Assignment:
What lines of the material hold the string "expected"? Pull each of them out.

:: Supplied records

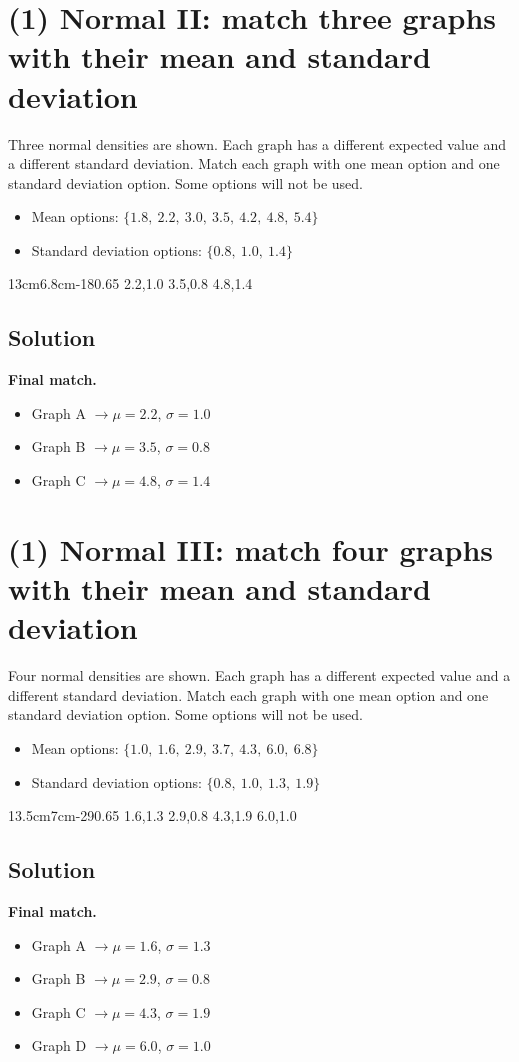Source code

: \section{(1) Normal II: match three graphs with their mean and standard deviation}
Three normal densities are shown. Each graph has a different expected value and a different standard deviation.
Match each graph with one mean option and one standard deviation option. Some options will not be used.
\begin{itemize}
\item Mean options: $\{1.8,\ 2.2,\ 3.0,\ 3.5,\ 4.2,\ 4.8,\ 5.4\}$
\item Standard deviation options: $\{0.8,\ 1.0,\ 1.4\}$
\end{itemize}
\NormalThreeGraph
{13cm}{6.8cm}{-1}{8}{0.65}
{2.2,1.0}
{3.5,0.8}
{4.8,1.4}

\subsection*{Solution}
\textbf{Final match.}
\begin{itemize}
\item Graph A $\to \mu=2.2$, $\sigma=1.0$
\item Graph B $\to \mu=3.5$, $\sigma=0.8$
\item Graph C $\to \mu=4.8$, $\sigma=1.4$
\end{itemize}

\section{(1) Normal III: match four graphs with their mean and standard deviation}
Four normal densities are shown. Each graph has a different expected value and a different standard deviation.
Match each graph with one mean option and one standard deviation option. Some options will not be used.
\begin{itemize}
\item Mean options: $\{1.0,\ 1.6,\ 2.9,\ 3.7,\ 4.3,\ 6.0,\ 6.8\}$
\item Standard deviation options: $\{0.8,\ 1.0,\ 1.3,\ 1.9\}$
\end{itemize}
\NormalFourGraph
{13.5cm}{7cm}{-2}{9}{0.65}
{1.6,1.3}
{2.9,0.8}
{4.3,1.9}
{6.0,1.0}

\subsection*{Solution}
\textbf{Final match.}
\begin{itemize}
\item Graph A $\to \mu=1.6$, $\sigma=1.3$
\item Graph B $\to \mu=2.9$, $\sigma=0.8$
\item Graph C $\to \mu=4.3$, $\sigma=1.9$
\item Graph D $\to \mu=6.0$, $\sigma=1.0$
\end{itemize}

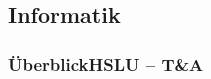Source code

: \subsection{Informatik}

\author{Alexander Suter}

\begin{frame}\frametitle{Überblick\hfill{}\footnotesize HSLU -- T\&A}
	
\end{frame}
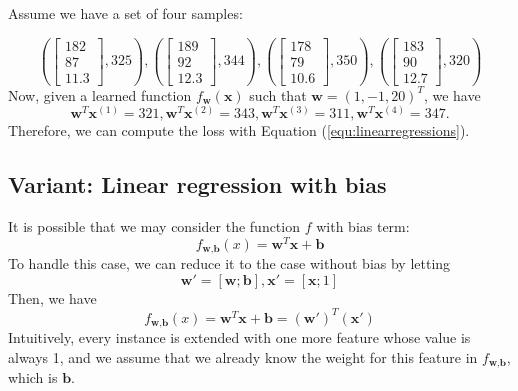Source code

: \begin{example}\label{example:linearregression}
Assume we have a set of four samples: 

\begin{equation}
(\begin{bmatrix}
182 \\
87\\
11.3
\end{bmatrix},325), 
(\begin{bmatrix}
189 \\
92\\
12.3
\end{bmatrix},344),
(\begin{bmatrix}
178 \\
79\\
10.6
\end{bmatrix},350),
(\begin{bmatrix}
183 \\
90\\
12.7
\end{bmatrix},320)
\end{equation}
Now, given a learned function $f_{\textbf{w}}(\textbf{x})$ such that $\textbf{w}=(1,-1,20)^T$, we have 
\begin{equation}
    \textbf{w}^T\textbf{x}^{(1)}=321, \textbf{w}^T\textbf{x}^{(2)}=343,
    \textbf{w}^T\textbf{x}^{(3)}=311,
    \textbf{w}^T\textbf{x}^{(4)}=347. 
\end{equation}
Therefore, we can compute the loss with Equation (\ref{equ:linearregressions}).
\end{example}

\subsection*{Variant: Linear regression with bias} It is possible that we may consider the function $f$ with bias term: 
\begin{equation}
    f_{\textbf{w,b}}(x)= \textbf{w}^T\textbf{x} + \textbf{b}
\end{equation}
To handle this case, we can reduce it to the case without bias by letting 
\begin{equation}
    \textbf{w}' = [\textbf{w};\textbf{b}], \textbf{x}'=[\textbf{x};1]
\end{equation}
Then, we have 
\begin{equation}
    f_{\textbf{w,b}}(x)= \textbf{w}^T\textbf{x} + \textbf{b} = (\textbf{w}')^T(\textbf{x}')
\end{equation}
Intuitively, every instance is extended with one more feature whose value is always 1, and we assume that we already know the weight for this feature in $f_{\textbf{w,b}}$, which is $\textbf{b}$.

::::

Task response:
Three normal densities are shown. Each graph has a different expected value and a different standard deviation.
Four normal densities are shown. Each graph has a different expected value and a different standard deviation.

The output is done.